* **Entries supplied**

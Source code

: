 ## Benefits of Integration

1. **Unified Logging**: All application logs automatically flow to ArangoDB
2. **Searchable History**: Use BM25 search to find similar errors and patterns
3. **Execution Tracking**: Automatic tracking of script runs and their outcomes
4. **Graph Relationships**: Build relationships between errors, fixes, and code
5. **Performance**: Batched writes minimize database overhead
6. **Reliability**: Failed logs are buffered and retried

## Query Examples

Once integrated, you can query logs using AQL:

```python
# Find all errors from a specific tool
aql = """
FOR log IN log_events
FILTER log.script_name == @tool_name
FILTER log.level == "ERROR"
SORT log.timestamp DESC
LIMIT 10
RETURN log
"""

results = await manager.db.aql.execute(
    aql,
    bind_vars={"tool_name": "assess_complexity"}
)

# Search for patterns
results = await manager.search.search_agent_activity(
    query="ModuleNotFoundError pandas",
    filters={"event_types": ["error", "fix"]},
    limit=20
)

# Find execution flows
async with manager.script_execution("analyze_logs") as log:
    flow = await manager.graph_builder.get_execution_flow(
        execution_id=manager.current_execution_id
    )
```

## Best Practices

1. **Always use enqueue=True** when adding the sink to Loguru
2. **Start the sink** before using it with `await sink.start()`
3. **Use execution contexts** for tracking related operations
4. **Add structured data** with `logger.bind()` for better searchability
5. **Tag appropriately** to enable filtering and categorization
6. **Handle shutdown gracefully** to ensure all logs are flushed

* **To do**
Respond with a single number, namely how many lines of the entries contain the word "manager".

* **Written solution**
5